2023 Continent Cup T20 Africa
- Dates: 9 – 21 June 2023
- Administrator: International League T20
- Cricket format: Twenty20 International
- Tournament format(s): Triple round-robin and final
- Host: Kenya
- Champions: Uganda (1st title)
- Runners-up: Kenya
- Participants: 4
- Matches: 19
- Player of the series: Riazat Ali Shah
- Most runs: Collins Obuya (284)
- Most wickets: Henry Ssenyondo (18) Vraj Patel (18)
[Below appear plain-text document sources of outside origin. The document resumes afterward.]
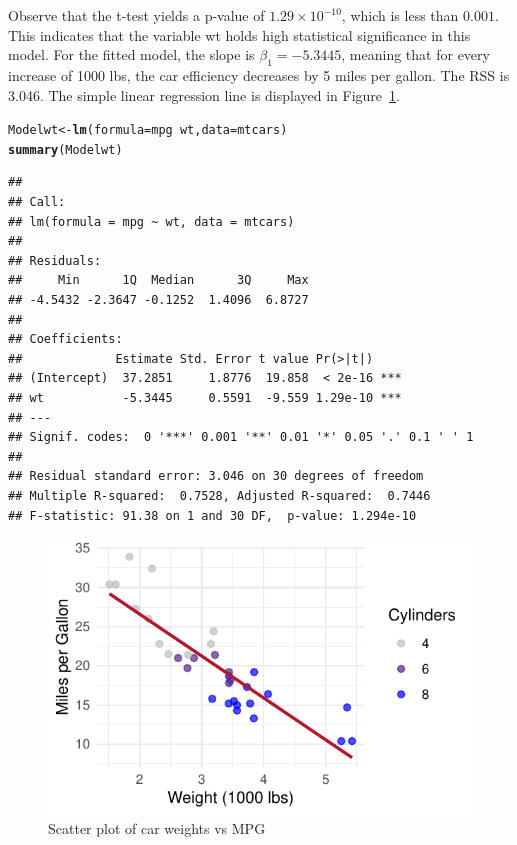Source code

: \documentclass{article}\usepackage[]{graphicx}\usepackage[]{xcolor}
\makeatletter
\def\maxwidth{ %
  \ifdim\Gin@nat@width>\linewidth
    \linewidth
  \else
    \Gin@nat@width
  \fi
}
\newcommand{\hlopt}[1]{\textcolor[rgb]{0,0,0}{#1}}%
\newcommand{\hlstd}[1]{\textcolor[rgb]{0.345,0.345,0.345}{#1}}%
\newcommand{\hlkwb}[1]{\textcolor[rgb]{0.69,0.353,0.396}{#1}}%
\newcommand{\hlkwc}[1]{\textcolor[rgb]{0.333,0.667,0.333}{#1}}%
\newcommand{\hlkwd}[1]{\textcolor[rgb]{0.737,0.353,0.396}{\textbf{#1}}}%
\newenvironment{kframe}{%
 \def\at@end@of@kframe{}%
 \ifinner\ifhmode%
  \def\at@end@of@kframe{\end{minipage}}%
  \begin{minipage}{\columnwidth}%
 \fi\fi%
 \def\FrameCommand##1{\hskip\@totalleftmargin \hskip-\fboxsep
 \colorbox{shadecolor}{##1}\hskip-\fboxsep
     \hskip-\linewidth \hskip-\@totalleftmargin \hskip\columnwidth}%
 \MakeFramed {\advance\hsize-\width
   \@totalleftmargin\z@ \linewidth\hsize
   \@setminipage}}%
 {\par\unskip\endMakeFramed%
 \at@end@of@kframe}
\newenvironment{knitrout}{}{} %
\numberwithin{equation}{section}
\makeatother
\begin{document}
\noindent
Observe that the t-test yields a p-value of $1.29 \times 10^{-10}$, which is less than $0.001$. This indicates that the variable wt holds high statistical significance in this model. For the fitted model, the slope is $\beta_1 = -5.3445$, meaning that for every increase of 1000 lbs, the car efficiency decreases by 5 miles per gallon. The RSS is 3.046. The simple linear regression line is displayed in Figure~\ref{fig:scatter-plot}.

\begin{knitrout}\scriptsize
{}\color{fgcolor}\begin{kframe}
\begin{alltt}
\hlstd{Modelwt} \hlkwb{<-} \hlkwd{lm}\hlstd{(}\hlkwc{formula} \hlstd{= mpg} \hlopt{~} \hlstd{wt,} \hlkwc{data} \hlstd{= mtcars)}
\hlkwd{summary}\hlstd{(Modelwt)}
\end{alltt}
\begin{verbatim}
## 
## Call:
## lm(formula = mpg ~ wt, data = mtcars)
## 
## Residuals:
##     Min      1Q  Median      3Q     Max 
## -4.5432 -2.3647 -0.1252  1.4096  6.8727 
## 
## Coefficients:
##             Estimate Std. Error t value Pr(>|t|)    
## (Intercept)  37.2851     1.8776  19.858  < 2e-16 ***
## wt           -5.3445     0.5591  -9.559 1.29e-10 ***
## ---
## Signif. codes:  0 '***' 0.001 '**' 0.01 '*' 0.05 '.' 0.1 ' ' 1
## 
## Residual standard error: 3.046 on 30 degrees of freedom
## Multiple R-squared:  0.7528,	Adjusted R-squared:  0.7446 
## F-statistic: 91.38 on 1 and 30 DF,  p-value: 1.294e-10
\end{verbatim}
\end{kframe}
\end{knitrout}

\begin{knitrout}\scriptsize
{}\color{fgcolor}\begin{figure}[H]

{\centering \includegraphics[width=\maxwidth]{figure/beamer-scatter-plot-1} 

}

\caption[Scatter plot of car weights vs MPG]{Scatter plot of car weights vs MPG}\label{fig:scatter-plot}
\end{figure}

\end{knitrout}
\end{document}
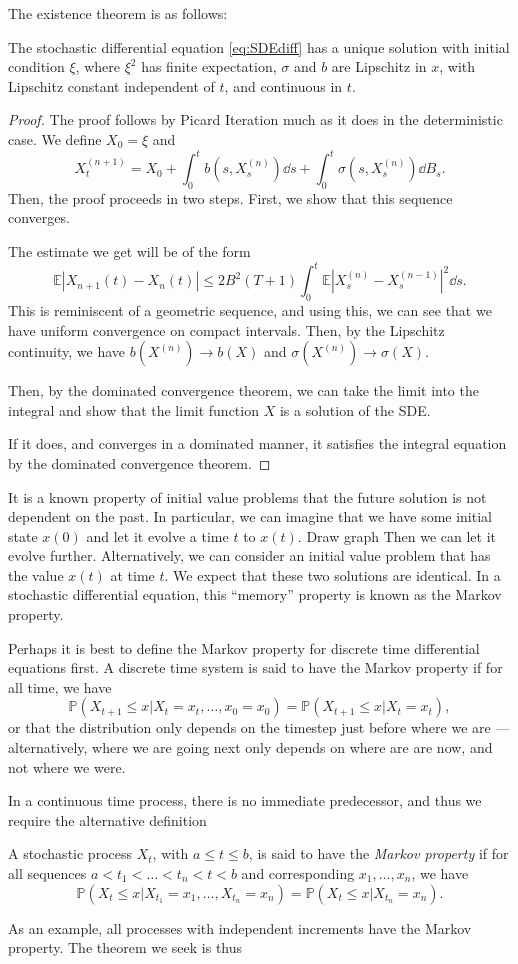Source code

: \documentclass[prb,12pt]{revtex4-2}
\theoremstyle{definition}
\theoremstyle{definition}
\theoremstyle{definition}
\begin{document}
	The existence theorem is as follows:
	\begin{Theorem}
		The stochastic differential equation \eqref{eq:SDEdiff} has a unique solution with initial condition $\xi$, where $\xi^2$ has finite expectation, $\sigma$ and $b$ are Lipschitz in $x$, with Lipschitz constant independent of $t$, and continuous in $t$.
	\end{Theorem}
	\begin{proof}
		The proof follows by Picard Iteration much as it does in the deterministic case. We define $X_0=\xi$ and
		\[
		X_t^{(n+1)}=X_0+\int_0^t b(s, X_s^{(n)})\dd{s}+\int_0^t \sigma(s, X_s^{(n)})\dd{B_s}
		.\] 
		Then, the proof proceeds in two steps. First, we show that this sequence converges.
		{\color{red} The estimate we get will be of the form
		\[
				\mathbb{E}|X_{n+1}(t) - X_n(t)|\le 2B^2(T+1)\int_0^t \mathbb{E}|X^{(n)}_s - X^{(n-1)}_s|^2\dd{s}
		.\]
		This is reminiscent of a geometric sequence, and using this, we can see that we have uniform convergence on compact intervals. Then, by the Lipschitz continuity, we have $b(X^{(n)}) \to b(X)$ and $\sigma(X^{(n)})\to \sigma(X)$.
		
		Then, by the dominated convergence theorem, we can take the limit into the integral and show that the limit function $X$ is a solution of the SDE.
		}
		If it does, and converges in a dominated manner, it satisfies the integral equation by the dominated convergence theorem. 
	\end{proof}
	It is a known property of initial value problems that the future solution is not dependent on the past. In particular, we can imagine that we have some initial state $x(0)$ and let it evolve a time $t$ to $x(t)$. {\color{red} Draw graph} Then we can let it evolve further. Alternatively, we can consider an initial value problem that has the value $x(t)$ at time $t$. We expect that these two solutions are identical. In a stochastic differential equation, this ``memory'' property is known as the Markov property. {\color{red} Perhaps it is best to define the Markov property for discrete time differential equations first. A discrete time system is said to have the Markov property if for all time, we have
		\[\mathbb{P}(X_{t+1} \le x | X_t = x_t, \dots, x_0 = x_0) = \mathbb{P}(X_{t+1} \le x | X_t = x_t),\]
		or that the distribution only depends on the timestep just before where we are --- alternatively, where we are going next only depends on where are are now, and not where we were.
		
		In a continuous time process, there is no immediate predecessor, and thus we require the alternative definition} 
	\begin{Definition}
		A stochastic process $X_t$, with $a\le t \le b$, is said to have the \emph{Markov property} if for all sequences $a < t_1 < \dots < t_n < t < b$ and corresponding $x_1, \dots, x_n$, we have
		\[
		\mathbb{P}(X_t\le x|X_{t_1}=x_1, \dots, X_{t_n}=x_n) = \mathbb{P}(X_t\le x|X_{t_n}=x_n)
		.\] 
	\end{Definition}
	As an example, all processes with independent increments have the Markov property. The theorem we seek is thus
	
\end{document}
= 2023 Continent Cup T20 Africa =

International cricket tournament

The 2023 Continent Cup T20 Africa was a men's Twenty20 Intertnational (T20I) cricket tournament that was played in Nairobi, Kenya, in June 2023. The tournament was organised by the International League T20. The participating teams were Kenya, Botswana, Rwanda and Uganda. The tournament was to be contested as a single round-robin followed by semi-finals and a final, but this was changed to a double round-robin and a final after the withdrawal of Nigeria, and later to a triple round-robin and final after the withdrawal of Tanzania. All of the matches were played at the Gymkhana Club Ground.

Uganda and Kenya advanced from the round-robin to the final. Uganda won eight of their nine matches, while the hosts won six. The only defeat for Uganda in the round-robin was the first of their three matches against Kenya.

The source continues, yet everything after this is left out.